The Fraudulent Authorization of the Sale of CITGO
In an act that consolidates one of the largest expropriations of the modern era, a U.S. federal judge approved the forced sale of CITGO Petroleum, the main international subsidiary of Petróleos de Venezuela (PDVSA). This ruling, issued by Judge Leonard P. Stark in Delaware, represents the culmination of a long, politically charged legal process aimed at depriving the Venezuelan state of a strategic asset valued at billions of dollars.
The transaction, approved for $5.9 billion in favor of Amber Energy, constitutes a veritable “robbery,” according to expert analysis, given that the company’s real value is between $11 billion and $13 billion. Professor and analyst Werther Sandoval describes it bluntly: “The collusion, the coven, the legal-political alliance of the US judiciary with the puppet government and the vulture creditors… will steal CITGO from PDVSA under the guise of collecting a debt that doesn’t belong to PDVSA, but to the Bolivarian Republic of Venezuela.”
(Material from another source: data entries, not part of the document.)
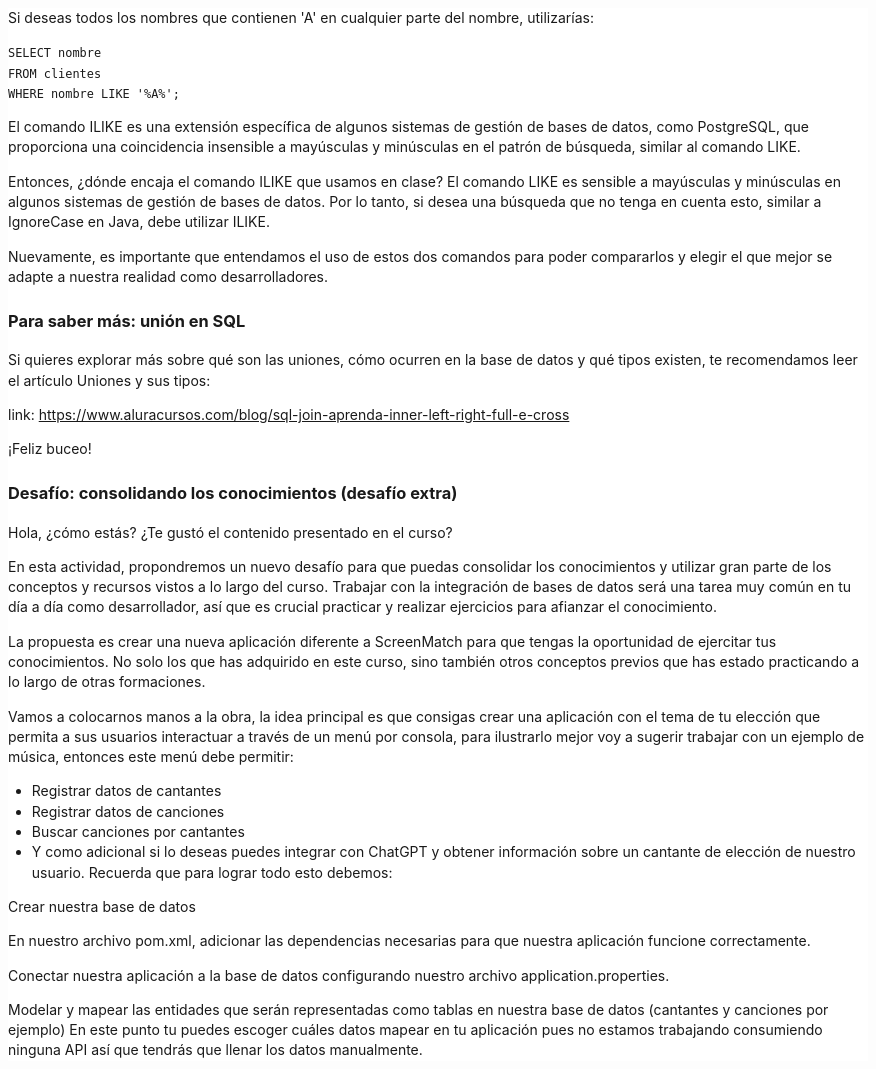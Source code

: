 Si deseas todos los nombres que contienen 'A' en cualquier parte del nombre, utilizarías:
```roomsql
SELECT nombre
FROM clientes
WHERE nombre LIKE '%A%';
```
El comando ILIKE es una extensión específica de algunos sistemas de gestión de bases de datos, como PostgreSQL, que proporciona una coincidencia insensible a mayúsculas y minúsculas en el patrón de búsqueda, similar al comando LIKE.

Entonces, ¿dónde encaja el comando ILIKE que usamos en clase? El comando LIKE es sensible a mayúsculas y minúsculas en algunos sistemas de gestión de bases de datos. Por lo tanto, si desea una búsqueda que no tenga en cuenta esto, similar a IgnoreCase en Java, debe utilizar ILIKE.

Nuevamente, es importante que entendamos el uso de estos dos comandos para poder compararlos y elegir el que mejor se adapte a nuestra realidad como desarrolladores.
### Para saber más: unión en SQL
Si quieres explorar más sobre qué son las uniones, cómo ocurren en la base de datos y qué tipos existen, te recomendamos leer el artículo Uniones y sus tipos:

link: https://www.aluracursos.com/blog/sql-join-aprenda-inner-left-right-full-e-cross

¡Feliz buceo!
### Desafío: consolidando los conocimientos (desafío extra)
Hola, ¿cómo estás? ¿Te gustó el contenido presentado en el curso?

En esta actividad, propondremos un nuevo desafío para que puedas consolidar los conocimientos y utilizar gran parte de los conceptos y recursos vistos a lo largo del curso. Trabajar con la integración de bases de datos será una tarea muy común en tu día a día como desarrollador, así que es crucial practicar y realizar ejercicios para afianzar el conocimiento.

La propuesta es crear una nueva aplicación diferente a ScreenMatch para que tengas la oportunidad de ejercitar tus conocimientos. No solo los que has adquirido en este curso, sino también otros conceptos previos que has estado practicando a lo largo de otras formaciones.

Vamos a colocarnos manos a la obra, la idea principal es que consigas crear una aplicación con el tema de tu elección que permita a sus usuarios interactuar a través de un menú por consola, para ilustrarlo mejor voy a sugerir trabajar con un ejemplo de música, entonces este menú debe permitir:

- Registrar datos de cantantes
- Registrar datos de canciones
- Buscar canciones por cantantes
- Y como adicional si lo deseas puedes integrar con ChatGPT y obtener información sobre un cantante de elección de nuestro usuario.
Recuerda que para lograr todo esto debemos:

Crear nuestra base de datos

En nuestro archivo pom.xml, adicionar las dependencias necesarias para que nuestra aplicación funcione correctamente.

Conectar nuestra aplicación a la base de datos configurando nuestro archivo application.properties.

Modelar y mapear las entidades que serán representadas como tablas en nuestra base de datos (cantantes y canciones por ejemplo) En este punto tu puedes escoger cuáles datos mapear en tu aplicación pues no estamos trabajando consumiendo ninguna API así que tendrás que llenar los datos manualmente.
The mechanism for this dispossession was set in motion after the Trump administration’s illegitimate recognition of a parallel government in Venezuela in 2019. Sandoval explains that it was then that “the sham [Guaidó’s government] ballooned [the debt] to $23.6 billion to make it unpayable and thereby exacerbate the creditors’ financial woes in order to sue and seize Citgo.” This strategy violated the capitalist legal principle of the alter ego or corporate veil, which protects a subsidiary from the debts of its parent company.
As the analysis details, “prior to Guaidó’s usurpation, CITGO was never over-indebted… Venezuela, even up until 2019, before the self-proclamation, fully complied with its payment obligations.” The illegal takeover of the board of directors by figures aligned with the opposition, such as Luisa Palacios and Carlos Jordá, paved the way for vulture creditors to file massive lawsuits in U.S. courts.
The Dual Objective
The ambition for CITGO is not new. Sandoval recalls that historical warnings, such as those from former President Carlos Andrés Pérez, cautioned that owning a refinery 100% in the US made it “vulnerable and susceptible to protectionist measures.” The dual objective was, on the one hand, to strangle a vital source of foreign currency for the Bolivarian nation and, on the other, to seize a profitable industrial complex that for decades has disproportionately benefited the US economy.
“Citgo was acquired to ship Venezuelan oil at below-market prices, at a discount, which results in the delivery of large sums in taxes to the US Treasury, at the expense of lower dividends and almost no tax payments to the Venezuelan state,” Sandoval points out. Its total control was a key element in the multidimensional economic war against Venezuela.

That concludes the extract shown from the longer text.